• EXERCISE DESCRIPTION:
Look through the entries below and extract exactly the lines from the one containing "n esta lección, aprenderás" through the one containing "La clasificación binaria", ends included.

• INFORMATION GIVEN:
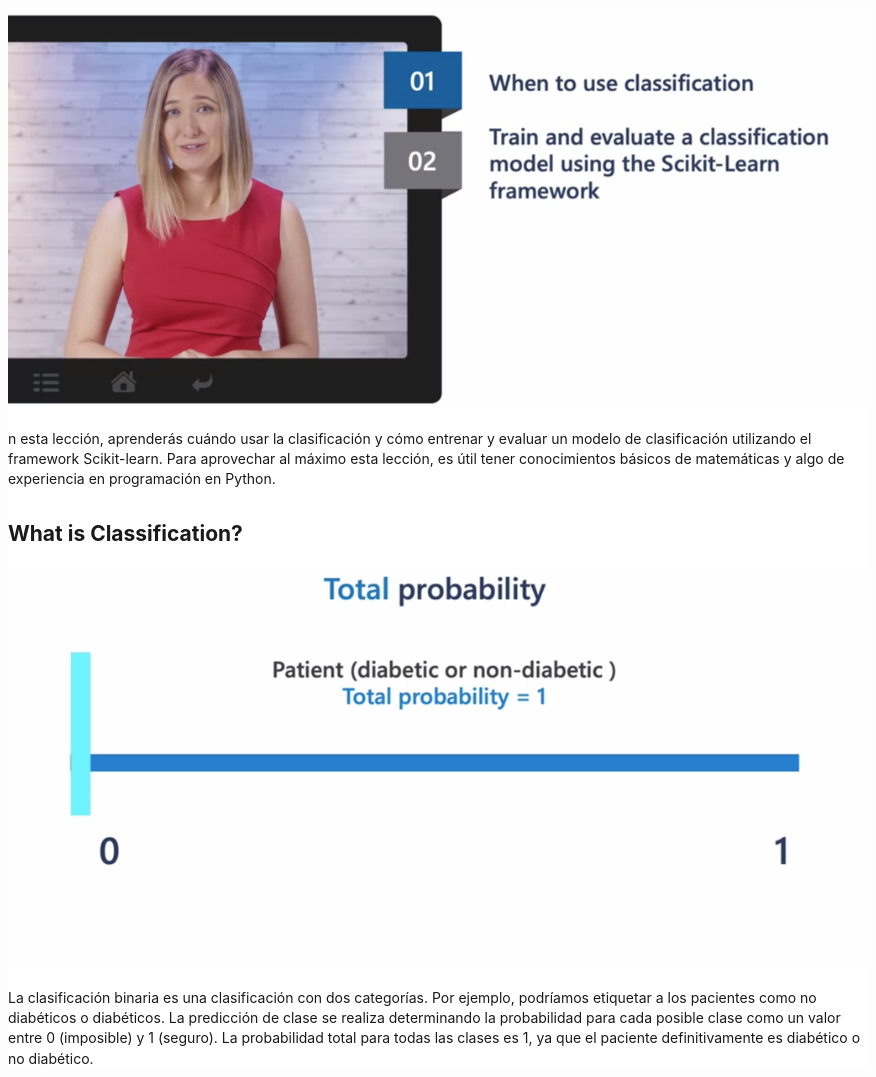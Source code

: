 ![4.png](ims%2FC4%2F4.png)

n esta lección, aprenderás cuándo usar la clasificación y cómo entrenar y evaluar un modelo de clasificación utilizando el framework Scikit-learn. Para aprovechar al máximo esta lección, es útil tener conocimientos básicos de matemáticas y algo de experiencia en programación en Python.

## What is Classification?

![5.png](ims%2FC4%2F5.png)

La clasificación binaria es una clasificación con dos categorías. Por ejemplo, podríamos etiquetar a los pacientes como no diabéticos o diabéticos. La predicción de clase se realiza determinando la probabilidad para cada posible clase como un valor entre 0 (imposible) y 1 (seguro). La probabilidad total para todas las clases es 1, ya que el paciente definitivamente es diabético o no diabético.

---

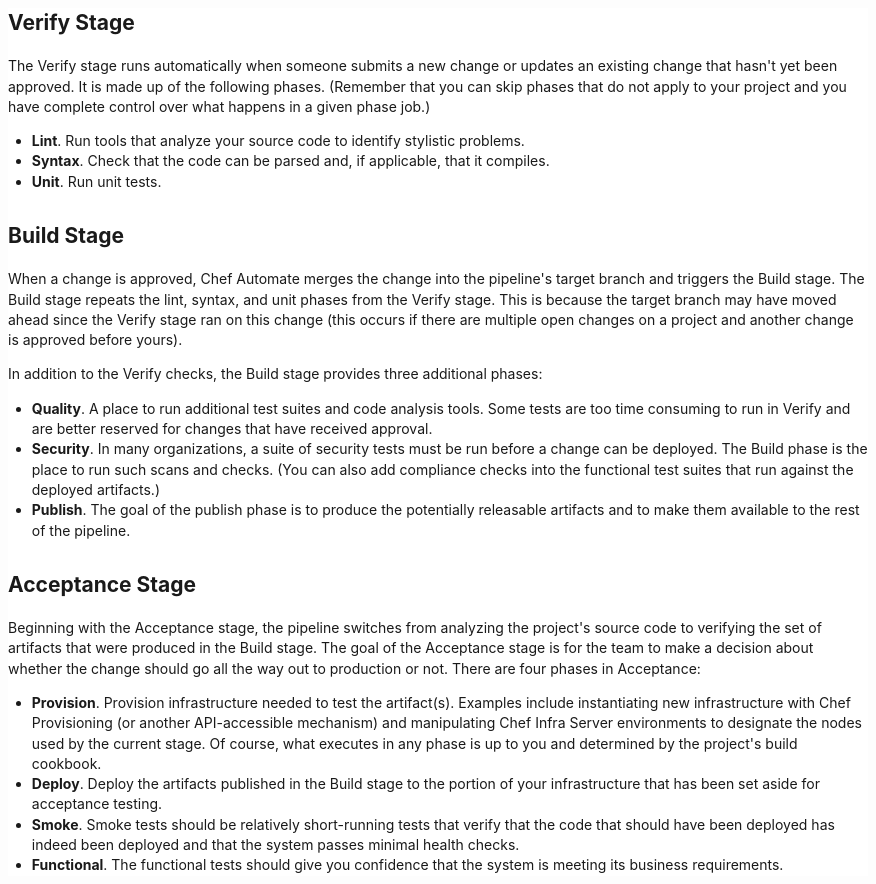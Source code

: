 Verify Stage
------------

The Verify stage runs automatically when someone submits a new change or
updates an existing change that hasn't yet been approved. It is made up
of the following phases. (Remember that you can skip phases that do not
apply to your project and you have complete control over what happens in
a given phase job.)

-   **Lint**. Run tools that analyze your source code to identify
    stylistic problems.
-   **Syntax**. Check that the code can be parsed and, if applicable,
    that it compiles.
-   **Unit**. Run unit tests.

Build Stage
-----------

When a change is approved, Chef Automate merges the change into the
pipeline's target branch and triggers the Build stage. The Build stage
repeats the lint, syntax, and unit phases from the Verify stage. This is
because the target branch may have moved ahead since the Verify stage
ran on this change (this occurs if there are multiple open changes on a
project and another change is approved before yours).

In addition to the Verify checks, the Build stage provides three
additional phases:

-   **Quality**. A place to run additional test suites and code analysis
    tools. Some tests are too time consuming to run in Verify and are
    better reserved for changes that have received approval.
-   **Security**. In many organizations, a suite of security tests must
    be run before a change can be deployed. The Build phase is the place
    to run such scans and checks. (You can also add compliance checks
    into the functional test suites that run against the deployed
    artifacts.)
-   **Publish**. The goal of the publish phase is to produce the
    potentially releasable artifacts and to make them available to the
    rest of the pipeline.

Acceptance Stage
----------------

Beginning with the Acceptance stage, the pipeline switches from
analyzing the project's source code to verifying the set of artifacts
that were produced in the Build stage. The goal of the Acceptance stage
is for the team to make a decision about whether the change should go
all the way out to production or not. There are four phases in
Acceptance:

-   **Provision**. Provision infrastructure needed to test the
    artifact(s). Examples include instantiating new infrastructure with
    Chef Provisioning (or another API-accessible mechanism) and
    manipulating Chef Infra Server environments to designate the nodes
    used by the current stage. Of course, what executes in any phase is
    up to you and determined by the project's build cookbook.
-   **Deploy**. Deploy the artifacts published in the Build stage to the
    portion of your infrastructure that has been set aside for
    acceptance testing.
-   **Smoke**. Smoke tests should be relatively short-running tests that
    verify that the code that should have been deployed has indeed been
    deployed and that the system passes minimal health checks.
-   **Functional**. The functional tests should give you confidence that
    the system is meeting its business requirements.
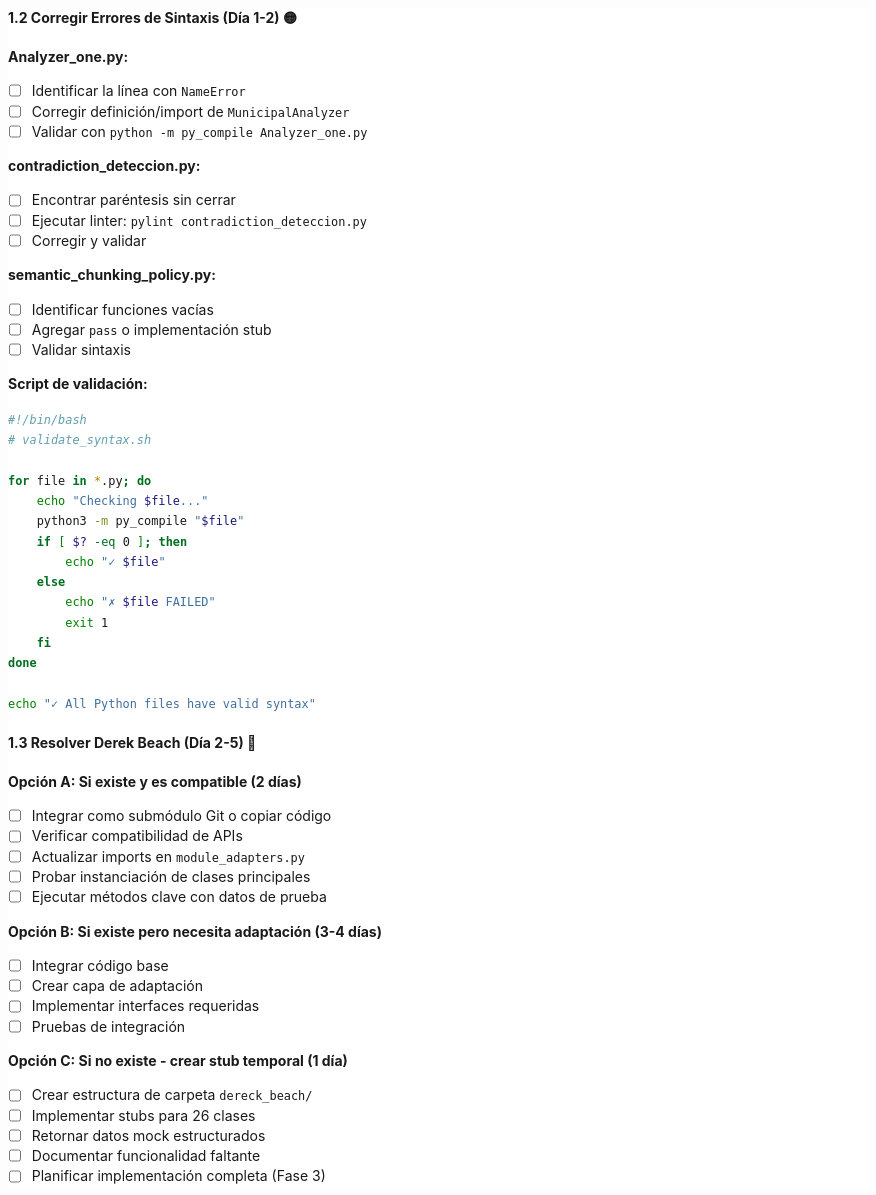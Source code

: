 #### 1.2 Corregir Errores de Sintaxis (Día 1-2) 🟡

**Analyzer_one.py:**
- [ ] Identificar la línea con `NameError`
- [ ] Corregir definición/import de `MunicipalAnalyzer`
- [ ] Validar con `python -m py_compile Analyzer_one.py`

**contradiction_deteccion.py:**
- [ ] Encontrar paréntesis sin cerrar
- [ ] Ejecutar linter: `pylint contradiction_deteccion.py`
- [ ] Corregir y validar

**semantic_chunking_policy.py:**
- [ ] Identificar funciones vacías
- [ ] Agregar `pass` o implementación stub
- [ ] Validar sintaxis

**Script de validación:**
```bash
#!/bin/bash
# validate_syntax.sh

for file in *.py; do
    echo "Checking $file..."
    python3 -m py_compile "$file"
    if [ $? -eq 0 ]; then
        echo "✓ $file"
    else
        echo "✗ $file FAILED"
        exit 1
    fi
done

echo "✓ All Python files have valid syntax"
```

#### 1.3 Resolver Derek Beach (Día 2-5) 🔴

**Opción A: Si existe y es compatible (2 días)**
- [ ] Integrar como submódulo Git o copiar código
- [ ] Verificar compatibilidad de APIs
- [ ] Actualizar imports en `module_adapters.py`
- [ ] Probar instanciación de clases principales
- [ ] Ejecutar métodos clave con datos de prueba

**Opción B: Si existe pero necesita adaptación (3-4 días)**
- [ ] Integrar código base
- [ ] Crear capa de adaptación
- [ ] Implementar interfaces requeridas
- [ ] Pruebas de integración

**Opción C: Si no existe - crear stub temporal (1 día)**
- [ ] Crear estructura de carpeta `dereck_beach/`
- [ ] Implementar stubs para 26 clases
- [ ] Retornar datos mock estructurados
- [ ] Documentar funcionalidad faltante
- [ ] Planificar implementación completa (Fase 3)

...

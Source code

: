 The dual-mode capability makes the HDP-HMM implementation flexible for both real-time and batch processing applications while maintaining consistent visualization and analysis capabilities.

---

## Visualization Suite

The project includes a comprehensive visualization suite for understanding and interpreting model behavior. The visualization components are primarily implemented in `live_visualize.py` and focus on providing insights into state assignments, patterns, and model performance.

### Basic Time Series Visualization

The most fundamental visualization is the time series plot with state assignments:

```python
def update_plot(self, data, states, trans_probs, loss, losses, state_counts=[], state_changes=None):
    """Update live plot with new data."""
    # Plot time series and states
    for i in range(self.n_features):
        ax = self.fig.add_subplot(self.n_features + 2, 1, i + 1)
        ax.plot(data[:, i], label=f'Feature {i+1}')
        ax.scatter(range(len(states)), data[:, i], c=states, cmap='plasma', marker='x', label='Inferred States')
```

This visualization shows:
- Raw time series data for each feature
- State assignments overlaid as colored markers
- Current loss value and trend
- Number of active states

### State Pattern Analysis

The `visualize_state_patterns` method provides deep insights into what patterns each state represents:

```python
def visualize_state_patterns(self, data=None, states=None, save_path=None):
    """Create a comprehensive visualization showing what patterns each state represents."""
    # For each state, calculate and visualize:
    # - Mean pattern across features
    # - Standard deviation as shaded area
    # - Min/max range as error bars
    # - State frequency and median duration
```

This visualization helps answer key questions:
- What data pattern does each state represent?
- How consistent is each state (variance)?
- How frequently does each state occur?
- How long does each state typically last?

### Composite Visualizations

• SOLUTION FOR THIS EXERCISE:
n esta lección, aprenderás cuándo usar la clasificación y cómo entrenar y evaluar un modelo de clasificación utilizando el framework Scikit-learn. Para aprovechar al máximo esta lección, es útil tener conocimientos básicos de matemáticas y algo de experiencia en programación en Python.

## What is Classification?

![5.png](ims%2FC4%2F5.png)

La clasificación binaria es una clasificación con dos categorías. Por ejemplo, podríamos etiquetar a los pacientes como no diabéticos o diabéticos. La predicción de clase se realiza determinando la probabilidad para cada posible clase como un valor entre 0 (imposible) y 1 (seguro). La probabilidad total para todas las clases es 1, ya que el paciente definitivamente es diabético o no diabético.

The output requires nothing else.